体の傷や痕を愛おしく撮影|台湾「Wonder Foto Day」PHaT PHOTO賞 ノミネート Winnie Tsai


関西御苗場のパートナーとして、相互展示を行っている台湾の写真イベントWonder Foto Day。

関西御苗場で選ばれた作家をWonder Foto Dayで、Wonder Foto Dayで選ばれた作家を関西御苗場で展示し、交流を行っています。

本ページでは今年4月に開催されたWonder Foto Dayにて「PHaT PHOTO」がノミネートに選出したWinnie Tsaiの作品をご紹介します。

「PHaT PHOTO」賞ノミネート Winnie Tsai『rawpink』

Winnieが撮影しているのは、自分や友人の体の一部分にできたあざや傷やにきびの痕など。

自身の太もものあざを見つけて、少しピンクがかった色のグラデーションが美しいと感じて写したのが、撮り始めたきっかけだそうです。

あざや傷の写真を見るとき、痛々しさや苦しさを感じることも多いですが、Winnieの作品を見て感じたのは、きれいなピンクや青みがかった色のグラデ―ションと、それを愛おしく見つめている作者のまなざしでした。

これらの傷は永遠に残るものではなく、日常生活の知らない間に、少しの不注意のためにできて、知らない間に消えていくような、一過性のものです。
日々活動しているからこそできた傷やあざで、それは生きている「小さな証」のようにも思えます。

毎日の生活の中で小さな幸せを感じるのと同じように、すぐ忘れてしまうほどの小さな痛みや苦しさを感じることもあります。

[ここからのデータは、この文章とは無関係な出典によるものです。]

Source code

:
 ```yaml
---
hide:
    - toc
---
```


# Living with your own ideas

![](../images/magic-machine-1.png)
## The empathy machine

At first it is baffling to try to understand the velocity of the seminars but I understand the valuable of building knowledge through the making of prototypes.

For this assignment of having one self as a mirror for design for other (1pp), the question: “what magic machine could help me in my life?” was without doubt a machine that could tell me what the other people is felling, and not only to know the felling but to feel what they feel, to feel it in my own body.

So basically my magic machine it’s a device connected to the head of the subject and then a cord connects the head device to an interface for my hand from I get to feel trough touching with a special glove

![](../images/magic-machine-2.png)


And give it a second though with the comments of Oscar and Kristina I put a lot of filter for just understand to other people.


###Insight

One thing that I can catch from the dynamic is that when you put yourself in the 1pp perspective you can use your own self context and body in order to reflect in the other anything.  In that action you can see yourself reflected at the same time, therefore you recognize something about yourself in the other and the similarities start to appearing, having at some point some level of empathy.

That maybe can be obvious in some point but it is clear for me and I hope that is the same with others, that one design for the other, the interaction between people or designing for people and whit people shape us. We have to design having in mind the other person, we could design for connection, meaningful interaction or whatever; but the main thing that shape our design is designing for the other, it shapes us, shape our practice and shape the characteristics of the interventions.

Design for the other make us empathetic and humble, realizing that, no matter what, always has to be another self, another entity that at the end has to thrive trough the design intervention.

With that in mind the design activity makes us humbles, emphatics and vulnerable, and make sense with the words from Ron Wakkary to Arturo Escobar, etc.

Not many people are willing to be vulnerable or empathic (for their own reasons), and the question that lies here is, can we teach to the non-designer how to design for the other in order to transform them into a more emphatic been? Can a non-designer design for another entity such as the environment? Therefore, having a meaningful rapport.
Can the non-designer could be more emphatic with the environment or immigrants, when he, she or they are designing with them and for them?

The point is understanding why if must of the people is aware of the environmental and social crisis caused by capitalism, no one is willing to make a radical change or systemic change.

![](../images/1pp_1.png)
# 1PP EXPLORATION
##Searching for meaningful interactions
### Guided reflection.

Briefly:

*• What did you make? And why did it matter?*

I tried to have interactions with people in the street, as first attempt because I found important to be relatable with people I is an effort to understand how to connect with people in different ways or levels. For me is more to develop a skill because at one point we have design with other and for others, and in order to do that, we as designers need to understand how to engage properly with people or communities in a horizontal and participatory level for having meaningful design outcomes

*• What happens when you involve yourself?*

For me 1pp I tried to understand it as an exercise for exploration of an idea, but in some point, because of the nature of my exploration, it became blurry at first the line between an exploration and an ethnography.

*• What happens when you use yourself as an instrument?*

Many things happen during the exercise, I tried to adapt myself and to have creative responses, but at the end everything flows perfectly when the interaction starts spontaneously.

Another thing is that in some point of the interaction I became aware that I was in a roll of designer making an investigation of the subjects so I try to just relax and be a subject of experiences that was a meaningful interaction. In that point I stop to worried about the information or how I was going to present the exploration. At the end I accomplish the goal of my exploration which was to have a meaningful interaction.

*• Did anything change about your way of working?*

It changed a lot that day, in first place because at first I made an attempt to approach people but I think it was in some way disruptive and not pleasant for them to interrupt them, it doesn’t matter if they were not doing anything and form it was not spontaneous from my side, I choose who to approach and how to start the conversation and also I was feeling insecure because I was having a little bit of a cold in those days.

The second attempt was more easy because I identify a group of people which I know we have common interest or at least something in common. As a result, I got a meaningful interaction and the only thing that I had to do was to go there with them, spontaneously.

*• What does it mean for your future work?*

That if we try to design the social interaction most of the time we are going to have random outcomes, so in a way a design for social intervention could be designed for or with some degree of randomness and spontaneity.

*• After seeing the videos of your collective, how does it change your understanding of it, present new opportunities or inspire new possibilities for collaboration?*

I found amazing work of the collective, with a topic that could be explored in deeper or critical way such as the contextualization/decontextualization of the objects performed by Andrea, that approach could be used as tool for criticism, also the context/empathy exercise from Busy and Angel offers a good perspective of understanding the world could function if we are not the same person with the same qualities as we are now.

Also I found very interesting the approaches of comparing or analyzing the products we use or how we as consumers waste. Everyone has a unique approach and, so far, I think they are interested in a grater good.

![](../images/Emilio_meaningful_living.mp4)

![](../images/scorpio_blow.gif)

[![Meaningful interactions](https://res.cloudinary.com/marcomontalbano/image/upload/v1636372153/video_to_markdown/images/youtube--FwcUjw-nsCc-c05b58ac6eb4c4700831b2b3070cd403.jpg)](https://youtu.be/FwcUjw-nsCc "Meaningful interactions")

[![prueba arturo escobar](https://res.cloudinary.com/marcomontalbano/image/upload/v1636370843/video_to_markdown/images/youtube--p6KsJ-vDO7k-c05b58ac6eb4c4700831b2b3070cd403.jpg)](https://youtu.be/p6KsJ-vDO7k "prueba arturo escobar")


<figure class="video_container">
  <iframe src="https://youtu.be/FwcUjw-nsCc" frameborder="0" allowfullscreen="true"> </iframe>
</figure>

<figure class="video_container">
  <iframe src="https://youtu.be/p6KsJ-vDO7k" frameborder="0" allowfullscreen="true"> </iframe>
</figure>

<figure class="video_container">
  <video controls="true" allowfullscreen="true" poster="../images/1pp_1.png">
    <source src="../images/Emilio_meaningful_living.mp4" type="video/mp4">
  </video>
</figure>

そうやっていつか消える痛みや苦しさに、美しさを見出したWinnieの繊細な感覚が素晴らしいと感じた作品でした。

Winnie Tsai
写真家。2016年にWonder Foto Dayにて龍國英レビュアー賞を受賞。2017年にTaipei Art Photo Young Talentに参加した。アートワークの他に、ポートレイトやスチルライフなど、商業写真の撮影も行っている。